Forest garden for foraging crops at Primrose

From Primrose Farm we headed towards Swansea to visit the next permaculture project, Ed Rewill’s biochar alley cropping system. We were invited to stay overnight at Ed’s in a rounded, strawbale house and did the assessment the next day.



We got up early in the morning and walked down to the sea to get some exercise. After breakfast Ed introduced his, in some ways, revolutionary system of farming. Ed is an enthusiastic and at the same time innovative farmer. He is very conscious about climate change, carbon sequestration and soil organic matter formation; and biochar is central to his soil management. He has created a closed loop system. His alleys of willows produce woodchips, which go into a special stove for producing the biochar whilst using the extra energy to heat his house and for cooking. The charcoal then goes to the soil to boost fertility. Ed believes that with this technique he could solve issues of climate change, energy provision and soil fertility at the same time.


Alley cropping on a small-scale market garden.


The key of Ed’s farming system is biochar and a lot of consciousness about nutrient flows and potential soil compaction.


After completing the assessment with Ed we headed towards Aberystwyth to visit an organic poultry farm.

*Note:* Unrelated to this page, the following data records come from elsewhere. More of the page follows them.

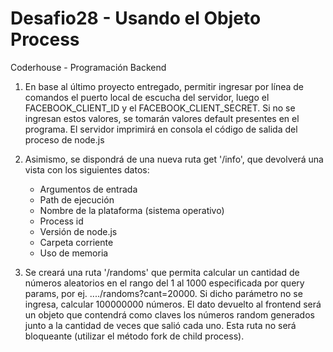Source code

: # Desafio28 - Usando el Objeto Process
Coderhouse - Programación Backend

1) En base al último proyecto entregado, permitir ingresar por línea de comandos el puerto local de escucha del servidor, luego el FACEBOOK_CLIENT_ID y el FACEBOOK_CLIENT_SECRET. Si no se ingresan estos valores, se tomarán valores default presentes en el programa. El servidor imprimirá en consola el código de salida del proceso de node.js

2) Asimismo, se dispondrá de una nueva ruta get '/info', que devolverá una vista con los siguientes datos:
    - Argumentos de entrada                                       
    - Path de ejecución
    - Nombre de la plataforma (sistema operativo)       
    - Process id
    - Versión de node.js                                               
    - Carpeta corriente
    - Uso de memoria

3) Se creará una ruta '/randoms' que permita calcular un cantidad de números aleatorios en el rango del 1 al 1000 especificada por query params, por ej. ..../randoms?cant=20000. Si dicho parámetro no se ingresa, calcular 100000000 números.
El dato devuelto al frontend será un objeto que contendrá como claves los números random generados junto a la cantidad de veces que salió cada uno. Esta ruta no será bloqueante (utilizar el método fork de child process). 
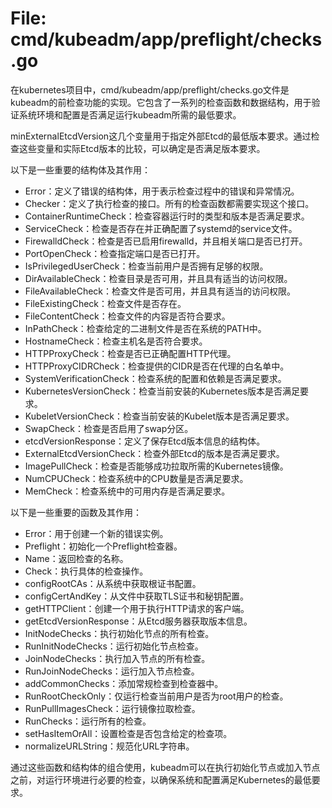 # File: cmd/kubeadm/app/preflight/checks.go

在kubernetes项目中，cmd/kubeadm/app/preflight/checks.go文件是kubeadm的前检查功能的实现。它包含了一系列的检查函数和数据结构，用于验证系统环境和配置是否满足运行kubeadm所需的最低要求。

minExternalEtcdVersion这几个变量用于指定外部Etcd的最低版本要求。通过检查这些变量和实际Etcd版本的比较，可以确定是否满足版本要求。

以下是一些重要的结构体及其作用：

- Error：定义了错误的结构体，用于表示检查过程中的错误和异常情况。
- Checker：定义了执行检查的接口。所有的检查函数都需要实现这个接口。
- ContainerRuntimeCheck：检查容器运行时的类型和版本是否满足要求。
- ServiceCheck：检查是否存在并正确配置了systemd的service文件。
- FirewalldCheck：检查是否已启用firewalld，并且相关端口是否已打开。
- PortOpenCheck：检查指定端口是否已打开。
- IsPrivilegedUserCheck：检查当前用户是否拥有足够的权限。
- DirAvailableCheck：检查目录是否可用，并且具有适当的访问权限。
- FileAvailableCheck：检查文件是否可用，并且具有适当的访问权限。
- FileExistingCheck：检查文件是否存在。
- FileContentCheck：检查文件的内容是否符合要求。
- InPathCheck：检查给定的二进制文件是否在系统的PATH中。
- HostnameCheck：检查主机名是否符合要求。
- HTTPProxyCheck：检查是否已正确配置HTTP代理。
- HTTPProxyCIDRCheck：检查提供的CIDR是否在代理的白名单中。
- SystemVerificationCheck：检查系统的配置和依赖是否满足要求。
- KubernetesVersionCheck：检查当前安装的Kubernetes版本是否满足要求。
- KubeletVersionCheck：检查当前安装的Kubelet版本是否满足要求。
- SwapCheck：检查是否启用了swap分区。
- etcdVersionResponse：定义了保存Etcd版本信息的结构体。
- ExternalEtcdVersionCheck：检查外部Etcd的版本是否满足要求。
- ImagePullCheck：检查是否能够成功拉取所需的Kubernetes镜像。
- NumCPUCheck：检查系统中的CPU数量是否满足要求。
- MemCheck：检查系统中的可用内存是否满足要求。

以下是一些重要的函数及其作用：

- Error：用于创建一个新的错误实例。
- Preflight：初始化一个Preflight检查器。
- Name：返回检查的名称。
- Check：执行具体的检查操作。
- configRootCAs：从系统中获取根证书配置。
- configCertAndKey：从文件中获取TLS证书和秘钥配置。
- getHTTPClient：创建一个用于执行HTTP请求的客户端。
- getEtcdVersionResponse：从Etcd服务器获取版本信息。
- InitNodeChecks：执行初始化节点的所有检查。
- RunInitNodeChecks：运行初始化节点检查。
- JoinNodeChecks：执行加入节点的所有检查。
- RunJoinNodeChecks：运行加入节点检查。
- addCommonChecks：添加常规检查到检查器中。
- RunRootCheckOnly：仅运行检查当前用户是否为root用户的检查。
- RunPullImagesCheck：运行镜像拉取检查。
- RunChecks：运行所有的检查。
- setHasItemOrAll：设置检查是否包含给定的检查项。
- normalizeURLString：规范化URL字符串。

通过这些函数和结构体的组合使用，kubeadm可以在执行初始化节点或加入节点之前，对运行环境进行必要的检查，以确保系统和配置满足Kubernetes的最低要求。

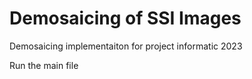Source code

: # Demosaicing of SSI Images
 Demosaicing implementaiton for project informatic 2023

Run the main file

It was a fantastic experience to see how chickens are reared freely on a bigger scale and under organic standards. The farmer wished to stay anonymous, therefore we cannot share more information about their system.


We stayed overnight in Rhayadar on the doorstep to Elan Valley, which is famous for its beauty. A series of reservoirs provides Birmingham with potable water. An early rise gave us the chance to briefly explore the valley and take some amazing landscape pictures before heading to see the last farm of our Welsh tour a beautiful permaculture farm in Monmouthshire. The farmer wishes to stay anonymous for now.


One of Elan Valley’s water reservoirs.

Our assessment journey ended here and we drove back to Coventry arriving late in the evening, exhausted but satisfied with the progress we had made.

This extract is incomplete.